▶ **Description of the task**
Take the entries below and print only the lines from the one with "[@problem_id:2385327]。这样，我们又回到了 DMRG 熟悉的战场。" through the one with "XXZ 自旋链模型中，纠缠熵会随着各向异性参数 $\Delta$", exactly as they stand, both ends included.

▶ **Provided data**
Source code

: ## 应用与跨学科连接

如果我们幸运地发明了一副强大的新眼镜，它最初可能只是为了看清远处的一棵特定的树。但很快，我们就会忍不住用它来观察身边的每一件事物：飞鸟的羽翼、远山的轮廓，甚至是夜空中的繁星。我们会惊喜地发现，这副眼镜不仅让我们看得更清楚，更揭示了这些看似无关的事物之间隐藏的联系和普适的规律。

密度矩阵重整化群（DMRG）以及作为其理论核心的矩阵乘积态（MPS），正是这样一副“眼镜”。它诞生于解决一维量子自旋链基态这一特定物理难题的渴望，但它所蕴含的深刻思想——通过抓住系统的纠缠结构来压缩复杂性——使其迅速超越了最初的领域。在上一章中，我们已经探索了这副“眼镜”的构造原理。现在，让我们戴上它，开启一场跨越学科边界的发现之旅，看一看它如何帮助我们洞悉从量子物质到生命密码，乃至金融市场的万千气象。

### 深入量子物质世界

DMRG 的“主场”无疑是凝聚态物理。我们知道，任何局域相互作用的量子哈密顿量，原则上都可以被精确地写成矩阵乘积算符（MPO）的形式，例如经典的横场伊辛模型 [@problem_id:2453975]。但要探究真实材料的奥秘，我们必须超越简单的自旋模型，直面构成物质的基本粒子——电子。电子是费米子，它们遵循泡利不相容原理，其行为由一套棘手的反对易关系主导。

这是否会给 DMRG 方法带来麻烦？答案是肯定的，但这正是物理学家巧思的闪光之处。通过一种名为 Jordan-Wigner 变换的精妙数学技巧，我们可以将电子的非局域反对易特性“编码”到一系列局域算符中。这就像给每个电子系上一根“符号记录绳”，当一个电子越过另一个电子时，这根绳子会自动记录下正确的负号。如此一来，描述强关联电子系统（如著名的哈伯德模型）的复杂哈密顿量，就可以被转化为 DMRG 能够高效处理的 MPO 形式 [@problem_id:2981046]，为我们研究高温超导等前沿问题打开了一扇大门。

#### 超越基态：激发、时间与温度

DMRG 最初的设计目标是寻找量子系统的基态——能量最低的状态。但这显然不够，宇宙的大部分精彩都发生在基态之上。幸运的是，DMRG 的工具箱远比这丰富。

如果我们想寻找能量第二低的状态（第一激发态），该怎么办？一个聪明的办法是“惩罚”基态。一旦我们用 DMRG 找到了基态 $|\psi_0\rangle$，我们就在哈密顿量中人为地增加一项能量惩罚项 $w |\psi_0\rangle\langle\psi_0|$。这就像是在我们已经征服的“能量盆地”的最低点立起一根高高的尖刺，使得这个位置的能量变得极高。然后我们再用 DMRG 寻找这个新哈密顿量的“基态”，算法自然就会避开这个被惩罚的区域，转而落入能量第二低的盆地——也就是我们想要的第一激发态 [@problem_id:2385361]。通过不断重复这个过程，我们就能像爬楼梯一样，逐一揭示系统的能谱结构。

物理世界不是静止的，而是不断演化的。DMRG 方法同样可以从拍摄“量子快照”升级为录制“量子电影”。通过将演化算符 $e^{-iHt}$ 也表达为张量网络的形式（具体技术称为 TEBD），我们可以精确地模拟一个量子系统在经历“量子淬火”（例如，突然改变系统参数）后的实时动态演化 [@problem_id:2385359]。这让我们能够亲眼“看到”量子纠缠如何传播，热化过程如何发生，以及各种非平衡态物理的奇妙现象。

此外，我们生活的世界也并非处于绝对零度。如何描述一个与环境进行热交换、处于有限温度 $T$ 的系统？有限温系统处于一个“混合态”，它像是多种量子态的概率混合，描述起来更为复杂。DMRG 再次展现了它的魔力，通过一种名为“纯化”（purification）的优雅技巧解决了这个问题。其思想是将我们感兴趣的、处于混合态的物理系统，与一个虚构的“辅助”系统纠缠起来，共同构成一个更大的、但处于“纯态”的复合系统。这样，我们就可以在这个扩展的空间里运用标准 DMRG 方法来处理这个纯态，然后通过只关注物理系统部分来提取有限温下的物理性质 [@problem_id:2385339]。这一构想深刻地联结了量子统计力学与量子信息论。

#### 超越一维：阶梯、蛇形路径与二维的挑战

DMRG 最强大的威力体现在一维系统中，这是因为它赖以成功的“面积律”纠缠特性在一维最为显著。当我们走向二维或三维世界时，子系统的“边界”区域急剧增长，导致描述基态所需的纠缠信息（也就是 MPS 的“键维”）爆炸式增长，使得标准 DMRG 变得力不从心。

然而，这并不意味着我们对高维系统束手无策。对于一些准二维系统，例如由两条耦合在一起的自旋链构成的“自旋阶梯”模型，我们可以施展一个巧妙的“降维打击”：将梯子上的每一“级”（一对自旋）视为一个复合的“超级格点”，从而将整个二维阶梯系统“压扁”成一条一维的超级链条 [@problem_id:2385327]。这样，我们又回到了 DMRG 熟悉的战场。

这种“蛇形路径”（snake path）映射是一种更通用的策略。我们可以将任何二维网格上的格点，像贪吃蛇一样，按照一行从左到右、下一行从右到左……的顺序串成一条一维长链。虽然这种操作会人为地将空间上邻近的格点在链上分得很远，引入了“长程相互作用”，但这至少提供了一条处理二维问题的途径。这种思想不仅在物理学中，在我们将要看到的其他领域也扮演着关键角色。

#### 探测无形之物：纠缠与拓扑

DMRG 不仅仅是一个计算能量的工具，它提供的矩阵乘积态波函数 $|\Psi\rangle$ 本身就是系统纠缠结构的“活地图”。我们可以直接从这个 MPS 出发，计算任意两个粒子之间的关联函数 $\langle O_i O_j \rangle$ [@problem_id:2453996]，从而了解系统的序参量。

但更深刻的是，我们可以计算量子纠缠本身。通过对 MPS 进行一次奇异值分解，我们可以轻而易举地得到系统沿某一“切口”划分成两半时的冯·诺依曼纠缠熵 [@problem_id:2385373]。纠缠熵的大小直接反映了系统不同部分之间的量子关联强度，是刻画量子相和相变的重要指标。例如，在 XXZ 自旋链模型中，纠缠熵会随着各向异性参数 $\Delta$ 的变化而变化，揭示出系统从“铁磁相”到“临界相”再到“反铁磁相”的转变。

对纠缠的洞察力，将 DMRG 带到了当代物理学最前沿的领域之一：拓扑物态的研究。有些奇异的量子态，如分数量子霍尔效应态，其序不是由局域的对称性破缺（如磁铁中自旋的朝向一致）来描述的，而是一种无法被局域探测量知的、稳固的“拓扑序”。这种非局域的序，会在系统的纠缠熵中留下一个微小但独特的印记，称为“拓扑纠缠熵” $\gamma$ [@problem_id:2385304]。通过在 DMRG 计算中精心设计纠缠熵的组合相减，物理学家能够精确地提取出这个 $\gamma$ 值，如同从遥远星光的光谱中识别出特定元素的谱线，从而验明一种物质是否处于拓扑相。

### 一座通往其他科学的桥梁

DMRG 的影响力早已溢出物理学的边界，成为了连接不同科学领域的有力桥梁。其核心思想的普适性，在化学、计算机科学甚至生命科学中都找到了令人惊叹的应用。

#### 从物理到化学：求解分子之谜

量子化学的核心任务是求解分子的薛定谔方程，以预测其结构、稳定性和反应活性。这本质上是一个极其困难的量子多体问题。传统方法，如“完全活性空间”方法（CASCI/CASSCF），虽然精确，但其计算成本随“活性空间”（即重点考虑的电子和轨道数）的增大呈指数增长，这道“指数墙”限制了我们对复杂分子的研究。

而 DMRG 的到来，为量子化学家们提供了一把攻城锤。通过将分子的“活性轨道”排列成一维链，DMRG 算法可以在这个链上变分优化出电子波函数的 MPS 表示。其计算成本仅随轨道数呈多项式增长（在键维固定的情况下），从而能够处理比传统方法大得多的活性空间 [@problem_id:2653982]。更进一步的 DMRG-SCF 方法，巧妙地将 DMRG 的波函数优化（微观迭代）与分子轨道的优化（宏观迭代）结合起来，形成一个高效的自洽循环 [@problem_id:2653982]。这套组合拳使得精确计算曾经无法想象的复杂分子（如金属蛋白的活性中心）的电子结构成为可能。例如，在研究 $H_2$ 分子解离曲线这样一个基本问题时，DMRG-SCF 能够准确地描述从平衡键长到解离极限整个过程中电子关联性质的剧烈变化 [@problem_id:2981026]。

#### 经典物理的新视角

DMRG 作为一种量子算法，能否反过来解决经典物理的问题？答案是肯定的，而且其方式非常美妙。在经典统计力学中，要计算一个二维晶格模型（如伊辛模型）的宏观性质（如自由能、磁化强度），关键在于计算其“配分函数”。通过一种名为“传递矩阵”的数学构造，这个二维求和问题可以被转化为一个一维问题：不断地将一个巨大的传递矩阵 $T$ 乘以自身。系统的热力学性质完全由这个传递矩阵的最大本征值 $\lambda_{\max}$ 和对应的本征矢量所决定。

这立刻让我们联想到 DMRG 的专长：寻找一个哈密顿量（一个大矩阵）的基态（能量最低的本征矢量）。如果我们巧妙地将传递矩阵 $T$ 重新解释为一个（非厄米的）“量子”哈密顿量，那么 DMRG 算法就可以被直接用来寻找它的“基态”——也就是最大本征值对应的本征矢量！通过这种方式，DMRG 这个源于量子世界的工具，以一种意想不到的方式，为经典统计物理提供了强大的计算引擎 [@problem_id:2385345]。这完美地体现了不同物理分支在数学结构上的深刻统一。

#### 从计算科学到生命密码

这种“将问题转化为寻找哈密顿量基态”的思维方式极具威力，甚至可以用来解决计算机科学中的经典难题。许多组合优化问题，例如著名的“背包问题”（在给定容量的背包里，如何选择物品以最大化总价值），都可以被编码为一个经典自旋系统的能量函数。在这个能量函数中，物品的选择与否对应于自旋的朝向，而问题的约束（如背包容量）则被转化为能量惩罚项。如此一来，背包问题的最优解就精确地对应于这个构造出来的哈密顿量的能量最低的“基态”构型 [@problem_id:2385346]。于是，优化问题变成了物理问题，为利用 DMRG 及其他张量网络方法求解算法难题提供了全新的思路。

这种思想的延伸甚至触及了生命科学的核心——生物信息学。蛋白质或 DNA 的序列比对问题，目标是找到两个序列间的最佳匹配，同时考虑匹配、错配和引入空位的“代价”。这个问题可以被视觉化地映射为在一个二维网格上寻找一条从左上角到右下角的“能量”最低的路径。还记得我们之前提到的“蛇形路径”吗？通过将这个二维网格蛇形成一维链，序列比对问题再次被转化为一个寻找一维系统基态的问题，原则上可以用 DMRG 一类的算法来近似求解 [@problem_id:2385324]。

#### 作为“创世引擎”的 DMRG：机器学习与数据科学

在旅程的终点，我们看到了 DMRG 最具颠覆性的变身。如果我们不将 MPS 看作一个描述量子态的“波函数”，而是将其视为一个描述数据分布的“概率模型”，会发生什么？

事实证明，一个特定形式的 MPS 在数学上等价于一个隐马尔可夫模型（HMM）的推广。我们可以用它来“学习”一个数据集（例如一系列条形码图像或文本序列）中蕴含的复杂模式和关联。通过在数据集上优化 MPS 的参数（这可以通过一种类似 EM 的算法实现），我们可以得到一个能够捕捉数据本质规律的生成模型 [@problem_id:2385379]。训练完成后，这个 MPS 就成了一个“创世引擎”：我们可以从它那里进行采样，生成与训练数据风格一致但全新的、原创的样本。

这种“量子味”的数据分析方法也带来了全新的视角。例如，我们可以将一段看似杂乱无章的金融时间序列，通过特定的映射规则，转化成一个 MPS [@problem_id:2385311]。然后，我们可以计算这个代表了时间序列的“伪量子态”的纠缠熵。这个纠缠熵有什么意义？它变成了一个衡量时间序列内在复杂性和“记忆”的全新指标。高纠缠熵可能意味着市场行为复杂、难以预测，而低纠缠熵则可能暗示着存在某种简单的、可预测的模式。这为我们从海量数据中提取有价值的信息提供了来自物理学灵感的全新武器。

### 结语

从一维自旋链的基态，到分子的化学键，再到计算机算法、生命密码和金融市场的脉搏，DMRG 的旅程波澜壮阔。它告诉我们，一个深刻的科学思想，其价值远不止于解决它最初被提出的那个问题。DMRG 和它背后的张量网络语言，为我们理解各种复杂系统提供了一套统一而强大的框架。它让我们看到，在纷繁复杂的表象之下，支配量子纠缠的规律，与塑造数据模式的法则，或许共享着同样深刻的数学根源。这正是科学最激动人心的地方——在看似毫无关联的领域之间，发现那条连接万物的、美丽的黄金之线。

▶ **Problem solution**
然而，这并不意味着我们对高维系统束手无策。对于一些准二维系统，例如由两条耦合在一起的自旋链构成的“自旋阶梯”模型，我们可以施展一个巧妙的“降维打击”：将梯子上的每一“级”（一对自旋）视为一个复合的“超级格点”，从而将整个二维阶梯系统“压扁”成一条一维的超级链条 [@problem_id:2385327]。这样，我们又回到了 DMRG 熟悉的战场。

这种“蛇形路径”（snake path）映射是一种更通用的策略。我们可以将任何二维网格上的格点，像贪吃蛇一样，按照一行从左到右、下一行从右到左……的顺序串成一条一维长链。虽然这种操作会人为地将空间上邻近的格点在链上分得很远，引入了“长程相互作用”，但这至少提供了一条处理二维问题的途径。这种思想不仅在物理学中，在我们将要看到的其他领域也扮演着关键角色。

#### 探测无形之物：纠缠与拓扑

DMRG 不仅仅是一个计算能量的工具，它提供的矩阵乘积态波函数 $|\Psi\rangle$ 本身就是系统纠缠结构的“活地图”。我们可以直接从这个 MPS 出发，计算任意两个粒子之间的关联函数 $\langle O_i O_j \rangle$ [@problem_id:2453996]，从而了解系统的序参量。

但更深刻的是，我们可以计算量子纠缠本身。通过对 MPS 进行一次奇异值分解，我们可以轻而易举地得到系统沿某一“切口”划分成两半时的冯·诺依曼纠缠熵 [@problem_id:2385373]。纠缠熵的大小直接反映了系统不同部分之间的量子关联强度，是刻画量子相和相变的重要指标。例如，在 XXZ 自旋链模型中，纠缠熵会随着各向异性参数 $\Delta$ 的变化而变化，揭示出系统从“铁磁相”到“临界相”再到“反铁磁相”的转变。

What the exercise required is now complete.